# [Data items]
────

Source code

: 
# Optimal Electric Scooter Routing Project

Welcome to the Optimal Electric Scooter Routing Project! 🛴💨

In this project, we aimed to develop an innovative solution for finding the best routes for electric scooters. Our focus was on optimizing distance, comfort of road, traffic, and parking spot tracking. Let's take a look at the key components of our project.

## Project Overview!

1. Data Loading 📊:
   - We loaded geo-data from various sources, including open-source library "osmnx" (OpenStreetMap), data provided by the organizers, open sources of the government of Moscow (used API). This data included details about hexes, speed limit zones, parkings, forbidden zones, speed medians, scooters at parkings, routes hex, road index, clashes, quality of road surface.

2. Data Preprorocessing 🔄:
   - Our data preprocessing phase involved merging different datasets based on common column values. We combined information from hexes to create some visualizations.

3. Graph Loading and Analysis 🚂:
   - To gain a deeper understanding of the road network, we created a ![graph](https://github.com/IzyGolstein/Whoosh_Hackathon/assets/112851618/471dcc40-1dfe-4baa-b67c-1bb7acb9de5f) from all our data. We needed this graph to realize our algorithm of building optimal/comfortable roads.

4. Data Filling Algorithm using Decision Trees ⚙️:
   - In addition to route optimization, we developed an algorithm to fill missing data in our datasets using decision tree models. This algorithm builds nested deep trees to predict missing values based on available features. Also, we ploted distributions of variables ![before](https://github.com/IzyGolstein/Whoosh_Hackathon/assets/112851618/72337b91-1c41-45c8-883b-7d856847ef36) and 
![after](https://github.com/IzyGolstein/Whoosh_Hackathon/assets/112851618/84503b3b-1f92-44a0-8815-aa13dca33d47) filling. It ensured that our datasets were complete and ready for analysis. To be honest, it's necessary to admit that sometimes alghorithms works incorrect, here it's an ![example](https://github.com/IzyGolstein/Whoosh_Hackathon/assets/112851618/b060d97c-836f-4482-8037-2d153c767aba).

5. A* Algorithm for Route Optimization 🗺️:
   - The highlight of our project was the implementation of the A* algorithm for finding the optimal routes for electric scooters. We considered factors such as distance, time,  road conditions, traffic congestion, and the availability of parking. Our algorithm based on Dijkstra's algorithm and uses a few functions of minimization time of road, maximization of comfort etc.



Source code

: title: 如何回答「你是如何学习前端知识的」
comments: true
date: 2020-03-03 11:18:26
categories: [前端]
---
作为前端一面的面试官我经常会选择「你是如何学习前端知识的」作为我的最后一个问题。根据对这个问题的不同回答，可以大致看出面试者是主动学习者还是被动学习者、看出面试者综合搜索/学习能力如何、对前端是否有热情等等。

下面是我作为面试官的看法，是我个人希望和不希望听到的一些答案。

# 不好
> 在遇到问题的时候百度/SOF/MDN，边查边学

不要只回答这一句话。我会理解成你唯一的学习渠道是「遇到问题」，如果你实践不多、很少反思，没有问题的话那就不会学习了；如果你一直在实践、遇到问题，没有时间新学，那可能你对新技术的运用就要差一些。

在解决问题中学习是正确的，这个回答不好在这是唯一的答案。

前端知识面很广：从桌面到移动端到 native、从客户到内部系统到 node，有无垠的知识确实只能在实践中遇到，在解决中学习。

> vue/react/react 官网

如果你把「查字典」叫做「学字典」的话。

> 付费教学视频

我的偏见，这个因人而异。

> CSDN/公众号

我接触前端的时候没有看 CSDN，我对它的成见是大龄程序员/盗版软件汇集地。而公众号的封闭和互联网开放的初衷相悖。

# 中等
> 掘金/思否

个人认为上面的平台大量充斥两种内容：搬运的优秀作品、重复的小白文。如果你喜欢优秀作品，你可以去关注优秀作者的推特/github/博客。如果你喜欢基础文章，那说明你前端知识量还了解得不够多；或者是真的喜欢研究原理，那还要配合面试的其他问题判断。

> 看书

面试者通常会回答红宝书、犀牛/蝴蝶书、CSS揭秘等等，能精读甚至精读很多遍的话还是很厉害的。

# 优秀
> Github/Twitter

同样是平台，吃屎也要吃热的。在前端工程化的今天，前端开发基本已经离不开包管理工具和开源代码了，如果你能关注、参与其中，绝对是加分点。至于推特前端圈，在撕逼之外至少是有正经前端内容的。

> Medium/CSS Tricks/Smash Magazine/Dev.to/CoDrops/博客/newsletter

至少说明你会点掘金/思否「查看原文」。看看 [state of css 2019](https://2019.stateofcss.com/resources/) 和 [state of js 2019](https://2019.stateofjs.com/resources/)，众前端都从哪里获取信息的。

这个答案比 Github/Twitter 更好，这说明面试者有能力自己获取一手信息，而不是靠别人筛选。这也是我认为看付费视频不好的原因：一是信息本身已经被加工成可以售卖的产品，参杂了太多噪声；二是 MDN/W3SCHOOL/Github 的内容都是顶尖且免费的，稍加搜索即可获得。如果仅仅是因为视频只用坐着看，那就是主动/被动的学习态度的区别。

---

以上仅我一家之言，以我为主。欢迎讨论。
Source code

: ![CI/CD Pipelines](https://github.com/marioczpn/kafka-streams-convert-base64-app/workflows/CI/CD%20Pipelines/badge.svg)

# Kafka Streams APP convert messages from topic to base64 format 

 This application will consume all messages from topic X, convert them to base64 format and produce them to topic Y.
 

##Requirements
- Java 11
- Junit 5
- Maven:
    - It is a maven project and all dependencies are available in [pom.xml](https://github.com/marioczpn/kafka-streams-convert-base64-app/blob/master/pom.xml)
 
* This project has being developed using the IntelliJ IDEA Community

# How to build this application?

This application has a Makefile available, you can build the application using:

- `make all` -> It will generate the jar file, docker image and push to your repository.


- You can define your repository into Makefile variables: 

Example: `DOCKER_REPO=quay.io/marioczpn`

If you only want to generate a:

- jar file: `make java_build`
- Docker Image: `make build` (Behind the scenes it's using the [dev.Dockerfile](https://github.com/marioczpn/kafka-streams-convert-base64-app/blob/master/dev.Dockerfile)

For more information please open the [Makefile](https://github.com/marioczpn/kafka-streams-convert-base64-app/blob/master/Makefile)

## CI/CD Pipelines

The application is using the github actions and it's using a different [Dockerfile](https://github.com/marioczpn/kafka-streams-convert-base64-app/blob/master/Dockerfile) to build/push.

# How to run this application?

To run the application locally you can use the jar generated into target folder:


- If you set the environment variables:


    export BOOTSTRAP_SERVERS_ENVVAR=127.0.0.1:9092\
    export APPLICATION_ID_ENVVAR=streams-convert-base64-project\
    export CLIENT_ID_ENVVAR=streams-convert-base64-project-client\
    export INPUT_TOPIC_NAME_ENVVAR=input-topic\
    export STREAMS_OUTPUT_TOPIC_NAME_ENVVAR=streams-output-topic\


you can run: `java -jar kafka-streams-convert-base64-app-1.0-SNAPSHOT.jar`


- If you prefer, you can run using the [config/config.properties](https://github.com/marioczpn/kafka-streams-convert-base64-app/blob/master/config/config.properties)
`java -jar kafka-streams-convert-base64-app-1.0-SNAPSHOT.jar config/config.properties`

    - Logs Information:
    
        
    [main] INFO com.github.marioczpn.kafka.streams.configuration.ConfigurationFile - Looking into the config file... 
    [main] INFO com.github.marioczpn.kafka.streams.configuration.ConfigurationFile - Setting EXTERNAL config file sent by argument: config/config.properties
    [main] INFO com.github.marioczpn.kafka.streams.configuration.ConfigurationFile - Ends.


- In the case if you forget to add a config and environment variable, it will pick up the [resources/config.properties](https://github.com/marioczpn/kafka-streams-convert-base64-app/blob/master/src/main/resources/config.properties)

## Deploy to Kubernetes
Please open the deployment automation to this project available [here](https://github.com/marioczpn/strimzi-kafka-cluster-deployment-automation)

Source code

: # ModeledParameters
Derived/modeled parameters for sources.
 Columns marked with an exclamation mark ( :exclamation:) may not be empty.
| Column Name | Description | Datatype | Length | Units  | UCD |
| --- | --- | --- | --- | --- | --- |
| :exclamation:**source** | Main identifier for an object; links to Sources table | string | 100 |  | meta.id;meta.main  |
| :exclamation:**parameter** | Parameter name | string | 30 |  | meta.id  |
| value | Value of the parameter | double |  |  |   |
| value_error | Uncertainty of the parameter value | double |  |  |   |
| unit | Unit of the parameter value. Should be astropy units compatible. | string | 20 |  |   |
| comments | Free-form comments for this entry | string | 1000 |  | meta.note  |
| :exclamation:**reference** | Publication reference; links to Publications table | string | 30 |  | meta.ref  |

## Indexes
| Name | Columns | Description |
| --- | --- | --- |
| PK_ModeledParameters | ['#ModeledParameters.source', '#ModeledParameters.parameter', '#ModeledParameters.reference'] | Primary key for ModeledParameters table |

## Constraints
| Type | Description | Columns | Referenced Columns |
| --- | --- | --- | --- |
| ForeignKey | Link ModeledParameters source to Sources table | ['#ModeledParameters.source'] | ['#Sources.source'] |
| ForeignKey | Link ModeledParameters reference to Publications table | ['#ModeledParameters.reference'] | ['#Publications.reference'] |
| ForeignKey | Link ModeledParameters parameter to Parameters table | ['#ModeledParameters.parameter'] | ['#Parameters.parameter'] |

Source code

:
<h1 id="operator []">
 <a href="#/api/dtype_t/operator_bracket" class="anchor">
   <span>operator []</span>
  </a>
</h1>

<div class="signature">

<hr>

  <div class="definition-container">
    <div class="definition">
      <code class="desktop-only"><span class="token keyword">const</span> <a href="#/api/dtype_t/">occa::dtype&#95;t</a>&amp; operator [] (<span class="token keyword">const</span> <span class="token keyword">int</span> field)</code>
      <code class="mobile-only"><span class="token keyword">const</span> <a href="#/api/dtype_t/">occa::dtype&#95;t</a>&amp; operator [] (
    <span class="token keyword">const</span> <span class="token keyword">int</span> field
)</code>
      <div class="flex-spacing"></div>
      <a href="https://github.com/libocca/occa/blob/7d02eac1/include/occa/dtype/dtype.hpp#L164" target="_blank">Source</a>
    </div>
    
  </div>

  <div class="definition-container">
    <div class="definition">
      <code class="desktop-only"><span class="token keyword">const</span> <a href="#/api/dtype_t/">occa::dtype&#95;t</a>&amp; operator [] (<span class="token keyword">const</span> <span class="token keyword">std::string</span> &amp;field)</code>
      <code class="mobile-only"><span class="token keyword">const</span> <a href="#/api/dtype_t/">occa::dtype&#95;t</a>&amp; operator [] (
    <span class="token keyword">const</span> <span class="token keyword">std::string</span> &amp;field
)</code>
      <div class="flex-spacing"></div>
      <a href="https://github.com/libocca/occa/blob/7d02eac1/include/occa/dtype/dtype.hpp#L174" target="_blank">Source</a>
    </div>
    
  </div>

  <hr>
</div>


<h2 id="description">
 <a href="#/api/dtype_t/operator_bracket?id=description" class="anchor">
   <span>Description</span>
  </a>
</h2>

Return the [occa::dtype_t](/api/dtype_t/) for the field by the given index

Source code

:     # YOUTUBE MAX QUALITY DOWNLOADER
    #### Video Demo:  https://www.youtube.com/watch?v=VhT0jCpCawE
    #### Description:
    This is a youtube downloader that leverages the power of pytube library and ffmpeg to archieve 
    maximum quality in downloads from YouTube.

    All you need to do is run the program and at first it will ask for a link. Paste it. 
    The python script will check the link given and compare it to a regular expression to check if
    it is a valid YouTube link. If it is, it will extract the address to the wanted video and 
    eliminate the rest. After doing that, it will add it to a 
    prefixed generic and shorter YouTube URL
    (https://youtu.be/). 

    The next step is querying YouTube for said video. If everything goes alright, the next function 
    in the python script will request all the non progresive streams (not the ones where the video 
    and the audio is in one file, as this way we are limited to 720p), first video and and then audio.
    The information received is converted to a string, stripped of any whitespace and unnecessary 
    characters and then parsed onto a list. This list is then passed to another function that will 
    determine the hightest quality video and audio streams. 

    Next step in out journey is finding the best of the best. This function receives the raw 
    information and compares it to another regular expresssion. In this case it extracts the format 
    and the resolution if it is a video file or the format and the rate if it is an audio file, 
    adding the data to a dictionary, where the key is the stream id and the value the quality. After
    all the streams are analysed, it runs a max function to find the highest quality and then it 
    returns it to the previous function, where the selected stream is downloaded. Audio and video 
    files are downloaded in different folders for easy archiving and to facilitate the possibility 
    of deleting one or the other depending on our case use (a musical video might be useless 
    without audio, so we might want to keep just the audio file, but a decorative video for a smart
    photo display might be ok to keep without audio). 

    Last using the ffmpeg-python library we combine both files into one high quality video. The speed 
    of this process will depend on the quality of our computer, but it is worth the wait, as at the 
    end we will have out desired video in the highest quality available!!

────

# [About this task]
Could you restate word for word the lines above from the one containing "3. Graph Loading" through the one containing "5. A* Algorithm", both included, and nothing else?

# [Written response]
3. Graph Loading and Analysis 🚂:
   - To gain a deeper understanding of the road network, we created a ![graph](https://github.com/IzyGolstein/Whoosh_Hackathon/assets/112851618/471dcc40-1dfe-4baa-b67c-1bb7acb9de5f) from all our data. We needed this graph to realize our algorithm of building optimal/comfortable roads.

4. Data Filling Algorithm using Decision Trees ⚙️:
   - In addition to route optimization, we developed an algorithm to fill missing data in our datasets using decision tree models. This algorithm builds nested deep trees to predict missing values based on available features. Also, we ploted distributions of variables ![before](https://github.com/IzyGolstein/Whoosh_Hackathon/assets/112851618/72337b91-1c41-45c8-883b-7d856847ef36) and 
![after](https://github.com/IzyGolstein/Whoosh_Hackathon/assets/112851618/84503b3b-1f92-44a0-8815-aa13dca33d47) filling. It ensured that our datasets were complete and ready for analysis. To be honest, it's necessary to admit that sometimes alghorithms works incorrect, here it's an ![example](https://github.com/IzyGolstein/Whoosh_Hackathon/assets/112851618/b060d97c-836f-4482-8037-2d153c767aba).

5. A* Algorithm for Route Optimization 🗺️:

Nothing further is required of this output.